According to Rear Adm. Paul E. Sullivan, USN, deputy commander for integrated warfare systems, Naval Sea Systems Command, Washington, D.C., ships can generate a large amount of raw power to travel at high speed. However, over the life of a ship, the ship does not run at maximum speed all of the time. A destroyer that can cruise at more than 25 knots spends most of its life traveling at between 10 and 15 knots. This excess power also could be used for weapons, he says.

Naval researchers anticipate that by meeting these development priorities, including reducing the number of prime movers and using an IPS for propulsion and nonpropulsion electrical loads, life-cycle cost savings will result. “By employing an IPS, a destroyer can transition from seven gas turbines down to four,” Littlefield relates. “You can run those gas turbines closer to their peak efficiency points, which saves a lot of fuel, starting at 15 to 19 percent savings. There’s also a combat payoff from the reduced fuel savings. It’s not just money, it’s more time on station, extended endurance and reduced dependence on a logistics train to get the fuel to the fleet.”

Because future ship systems will be more efficient and redundant, fewer sailors will be needed. Adm. Sullivan admits this has been controversial because some people argue that past catastrophes sustained by frigates and cruisers have required the full attention of every crew member to save the ship. Today’s destroyers have more than 300 people, and submarines have more than 100 people. The DD(X) will require a crew of fewer than 100 people.

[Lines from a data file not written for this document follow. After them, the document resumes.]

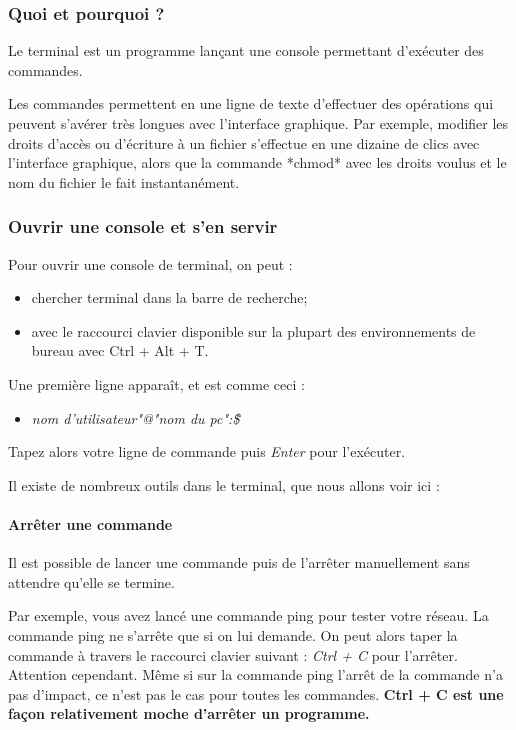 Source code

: \subsubsection{Quoi et pourquoi ?}
Le terminal est un programme lançant une console permettant d'exécuter des
commandes.

Les commandes permettent en une ligne de texte d'effectuer des
opérations qui peuvent s'avérer très longues avec l'interface graphique. Par
exemple, modifier les droits d'accès ou d'écriture à un fichier s'effectue en
une dizaine de clics avec l'interface graphique, alors que la commande *chmod*
avec les droits voulus et le nom du fichier le fait instantanément.

\subsubsection{Ouvrir une console et s'en servir}
Pour ouvrir une console de terminal, on peut :

\begin{itemize}
\item chercher terminal dans la barre de recherche;
\item avec le raccourci clavier disponible sur la plupart des environnements de
bureau avec Ctrl + Alt + T.
\end{itemize}

Une première ligne apparaît, et est comme ceci :

\begin{itemize}
\item \textit{nom d'utilisateur"@"nom du pc":\~\$}
\end{itemize}

Tapez alors votre ligne de commande puis \textit{Enter} pour l'exécuter.\newline

Il existe de nombreux outils dans le terminal, que nous allons voir ici :
\paragraph{Arrêter une commande}

Il est possible de lancer une commande puis de l'arrêter manuellement sans
attendre qu'elle se termine.

Par exemple, vous avez lancé une commande ping pour tester votre réseau. La
commande ping ne s'arrête que si on lui demande. On peut alors taper la commande
à travers le raccourci clavier suivant : \textit{Ctrl + C} pour l'arrêter.
Attention cependant. Même si sur la commande ping l'arrêt de la commande n'a pas
d'impact, ce n'est pas le cas pour toutes les commandes. \textbf{Ctrl + C est
une façon relativement moche d'arrêter un programme.}

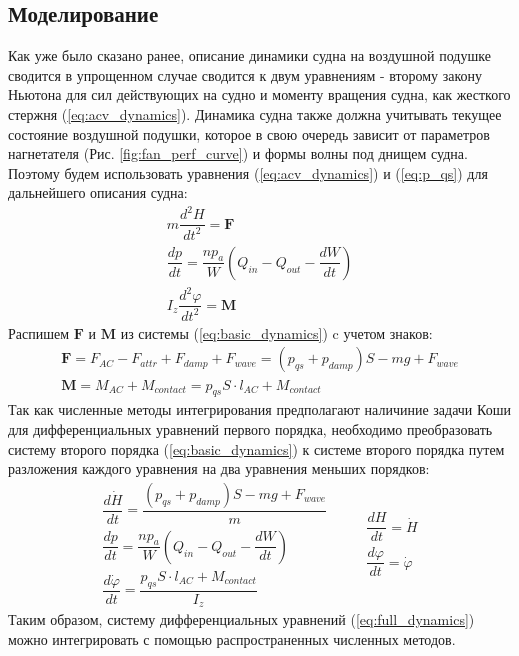 \begin{centering}
    \subsection{Моделирование}
\end{centering}

Как уже было сказано ранее, описание динамики судна на воздушной подушке сводится в упрощенном случае сводится к двум уравнениям - второму закону Ньютона для сил действующих на судно и моменту вращения судна, как жесткого стержня (\ref{eq:acv_dynamics}). Динамика судна также должна учитывать текущее состояние воздушной подушки, которое в свою очередь зависит от параметров нагнетателя (Рис. \ref{fig:fan_perf_curve}) и формы волны под днищем судна. Поэтому будем использовать уравнения (\ref{eq:acv_dynamics}) и (\ref{eq:p_qs}) для дальнейшего описания судна:
\begin{equation}\label{eq:basic_dynamics}
    \begin{gathered}
        m\dfrac{d^2H}{dt^2}=\mathbf{F}\\
        \dfrac{dp}{dt} = \dfrac{np_a}{W} \left( Q_{in} - Q_{out} - \dfrac{dW}{dt}\right)\\
        I_z\dfrac{d^2\varphi}{dt^2}=\mathbf{M}
    \end{gathered}
\end{equation}
Распишем $\mathbf{F}$ и $\mathbf{M}$ из системы (\ref{eq:basic_dynamics}) c учетом знаков:
\begin{equation}
    \begin{gathered}
        \mathbf{F} = F_{AC} - F_{attr} + F_{damp} + F_{wave} = (p_{qs} + p_{damp})S - mg + F_{wave}\\
        \mathbf{M} = M_{AC} + M_{contact} = p_{qs}S \cdot l_{AC} + M_{contact}
    \end{gathered}
\end{equation}
Так как численные методы интегрирования предполагают наличиние задачи Коши для дифференциальных уравнений первого порядка, необходимо преобразовать систему второго порядка (\ref{eq:basic_dynamics}) к системе второго порядка путем разложения каждого уравнения на два уравнения меньших порядков:
\begin{equation}\label{eq:full_dynamics}
    \begin{gathered}
        \dfrac{d\dot{H}}{dt}=\dfrac{(p_{qs} + p_{damp})S - mg + F_{wave}}{m}\\
        \dfrac{dp}{dt} = \dfrac{np_a}{W} \left( Q_{in} - Q_{out} - \dfrac{dW}{dt}\right)\\
        \dfrac{d\dot{\varphi}}{dt} = \dfrac{p_{qs}S \cdot l_{AC} + M_{contact}}{I_z}
    \end{gathered}
    \qquad
    \begin{gathered}
        \dfrac{dH}{dt} = \dot{H}\\
        \dfrac{d\varphi}{dt}=\dot{\varphi}
    \end{gathered}
\end{equation}
Таким образом, систему дифференциальных уравнений (\ref{eq:full_dynamics}) можно интегрировать с помощью распространенных численных методов.

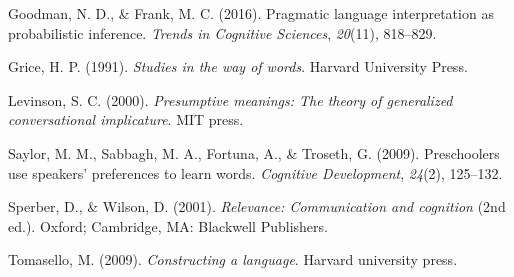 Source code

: \documentclass[10pt, letterpaper]{article}
\begin{document}
\hypertarget{ref-goodman2016pragmatic}{}
Goodman, N. D., \& Frank, M. C. (2016). Pragmatic language
interpretation as probabilistic inference. \emph{Trends in Cognitive
Sciences}, \emph{20}(11), 818--829.

\hypertarget{ref-grice1991studies}{}
Grice, H. P. (1991). \emph{Studies in the way of words}. Harvard
University Press.

\hypertarget{ref-levinson2000presumptive}{}
Levinson, S. C. (2000). \emph{Presumptive meanings: The theory of
generalized conversational implicature}. MIT press.

\hypertarget{ref-saylor2009preschoolers}{}
Saylor, M. M., Sabbagh, M. A., Fortuna, A., \& Troseth, G. (2009).
Preschoolers use speakers' preferences to learn words. \emph{Cognitive
Development}, \emph{24}(2), 125--132.

\hypertarget{ref-sperber2001relevance}{}
Sperber, D., \& Wilson, D. (2001). \emph{Relevance: Communication and
cognition} (2nd ed.). Oxford; Cambridge, MA: Blackwell Publishers.

\hypertarget{ref-tomasello2009constructing}{}
Tomasello, M. (2009). \emph{Constructing a language}. Harvard university
press.


\end{document}
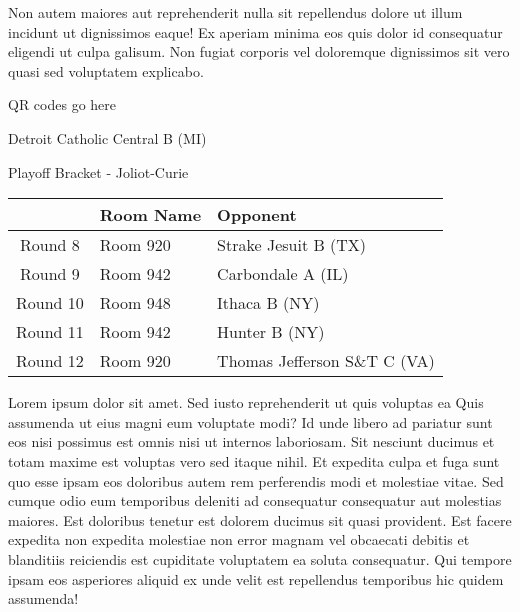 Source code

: \documentclass{article}%
\begin{document}
\newline%
Non autem maiores aut reprehenderit nulla sit repellendus dolore ut illum incidunt ut dignissimos eaque! Ex aperiam minima eos quis dolor id consequatur eligendi ut culpa galisum. Non fugiat corporis vel doloremque dignissimos sit vero quasi sed voluptatem explicabo.\newline%
\newline%
%
\vspace*{30pt}%
\begin{center}%
\begin{Huge}%
QR codes go here%
\end{Huge}%
\end{center}%
\newpage%
\begin{center}%
\begin{Huge}%
Detroit Catholic Central B (MI)%
\end{Huge}%
\vspace*{8pt}%
\linebreak%
\begin{Large}%
Playoff Bracket {-} Joliot{-}Curie%
\end{Large}%
\end{center}%
\begin{tabularx}{\textwidth}{|c|Y|Y|}%
\hline%
&Room Name&Opponent\\%
\hline%
Round 8&Room 920&Strake Jesuit B (TX)\\%
Round 9&Room 942&Carbondale A (IL)\\%
Round 10&Room 948&Ithaca B (NY)\\%
Round 11&Room 942&Hunter B (NY)\\%
Round 12&Room 920&Thomas Jefferson S\&T C (VA)\\%
\hline%
\end{tabularx}%
\vspace*{8pt}%
\linebreak%
\newline%
\newline%
Lorem ipsum dolor sit amet. Sed iusto reprehenderit ut quis voluptas ea Quis assumenda ut eius magni eum voluptate modi? Id unde libero ad pariatur sunt eos nisi possimus est omnis nisi ut internos laboriosam. Sit nesciunt ducimus et totam maxime est voluptas vero sed itaque nihil. Et expedita culpa et fuga sunt quo esse ipsam eos doloribus autem rem perferendis modi et molestiae vitae.\newline%
\newline%
Sed cumque odio eum temporibus deleniti ad consequatur consequatur aut molestias maiores. Est doloribus tenetur est dolorem ducimus sit quasi provident. Est facere expedita non expedita molestiae non error magnam vel obcaecati debitis et blanditiis reiciendis est cupiditate voluptatem ea soluta consequatur. Qui tempore ipsam eos asperiores aliquid ex unde velit est repellendus temporibus hic quidem assumenda!\newline%
\end{document}
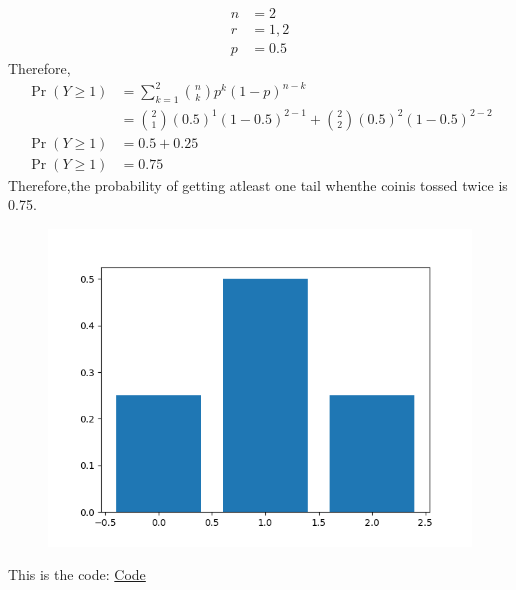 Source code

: \documentclass[12pt,twocolumn]{article}
\begin{document}
\begin{align}
	n &= 2\\
	r &= 1,2\\
	p &= 0.5
\end{align}
Therefore,
\begin{align}
	\Pr(Y\geq 1)&=\sum_{k=1}^2 \binom nk p^k(1-p)^{n-k}\\
	&=\binom 21(0.5)^1(1-0.5)^{2-1}+\binom 22 (0.5)^2(1-0.5)^{2-2}\\
	\Pr(Y\geq 1)&=0.5+0.25\\
	\Pr(Y\geq 1)&= 0.75
\end{align}
Therefore,the probability of getting atleast one tail whenthe coinis tossed twice is 0.75.\\
\begin{table}[h]
	
\end{table}
\begin{figure}[h]
    \centering
\includegraphics[width=\columnwidth]{fig/11.16.3.2.png}
\end{figure}
This is the code: \href{https://github.com/ShreyaniReddy/IITH-FWC/blob/main/probability/11.16.3.2/codes/11.16.3.2.py}{Code}
\end{document}
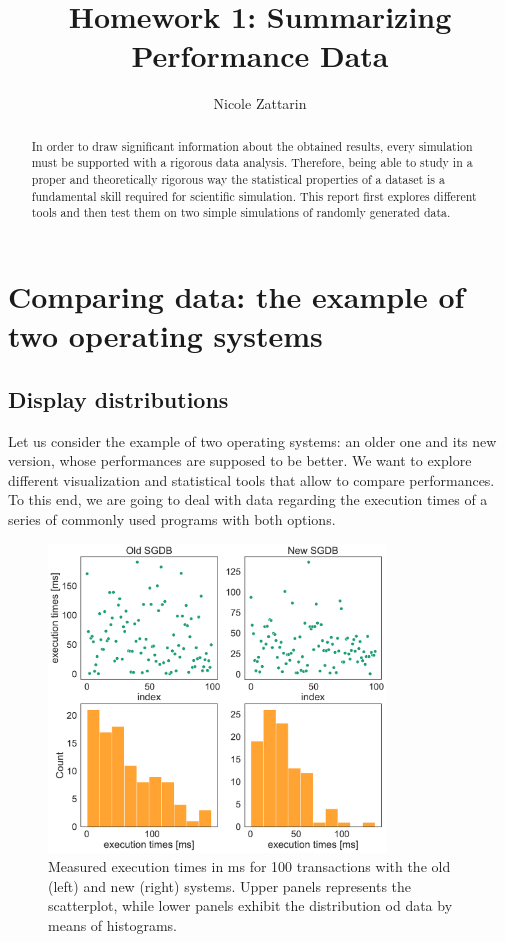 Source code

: \documentclass[twoside,onecolumn]{article}
\title{Homework 1: Summarizing Performance Data } %
\author{Nicole Zattarin}
\date{}
\theoremstyle{definition}
\begin{document}
\maketitle

\begin{abstract}
In order to draw significant information about the obtained results, every simulation must be supported with a rigorous data analysis. Therefore, being able to study in a proper and theoretically rigorous way the statistical properties of a dataset is a fundamental skill required for scientific simulation. This report first explores different tools and then test them on two simple simulations of randomly generated  data.
\end{abstract}



\section{Comparing data: the example of two operating systems}

\subsection{Display distributions}

Let us consider the example of two operating systems: an older one and its new version, whose performances are supposed to be better. We want to explore different visualization and statistical tools that allow to compare performances. To this end, we are going to deal with data regarding the execution times of a series of commonly used programs with both options.

\begin{figure}\centering
\includegraphics[width=0.8\textwidth]{../figs/extimes_distributions_vs_scatter.pdf}
\caption{Measured execution times in ms for 100 transactions with the old (left) and new (right) systems. Upper panels represents the scatterplot, while lower panels exhibit the distribution od data by means of histograms. }\label{fig:distribution_scatter}
\end{figure}
\end{document}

Reduced crew sizes also will bring about life-cycle cost benefits. “The electric warship is a piece of the pie on reducing crew size, but the effort to cut crew size by two-thirds or more is pervasive and ongoing,” Adm. Sullivan says. “As you know, it costs a lot to buy a ship. But that is only the first cost. Once you’ve bought the ship, the most expensive part of keeping the ship up is paying the sailors. Depending on the ship class, personnel expenses could make up 35 to 60 percent of the cost of operating that ship for a 30-year service life. If you apply the Parado Principle where you go after the heaviest hitters first—reducing the number of sailors on our ships—it’s a number one priority for reducing life-cycle costs. It isn’t just the pay and the benefits but the training pipeline and keeping them current. Overall, we’ll have to operate these ships differently. And we’ll have to train the crews differently.”

The commander of the Naval Sea Systems Command, Vice Adm. Phillip M. Balisle, USN, is standing up a human interface integration office that will deal with issues of a crew’s complement and educating sailors on new systems. “‘What is the technology needed to operate our ships with fewer people? What is the training needed?’ These are the types of questions he will need to answer,” Adm. Sullivan says. To provide answers, Adm. Balisle will work with the Task Force for Excellence through Commitment to Education and Learning (EXCEL)—an initiative that oversees the implementation of pilot programs designed to enhance and strengthen the Navy’s training and education structure.

Electrical power sources, which includes the electric warship effort, have been designated as one of the Navy’s Grand Challenges. It will be a long-term research venture that will take place over a 20- to 50-year time frame. By emphasizing ongoing research and planning for long-term research, the service will realize capabilities required for the future. In the immediate future, the Navy plans to work with the U.K. Ministry of Defence and test IPS modules onboard the Triton.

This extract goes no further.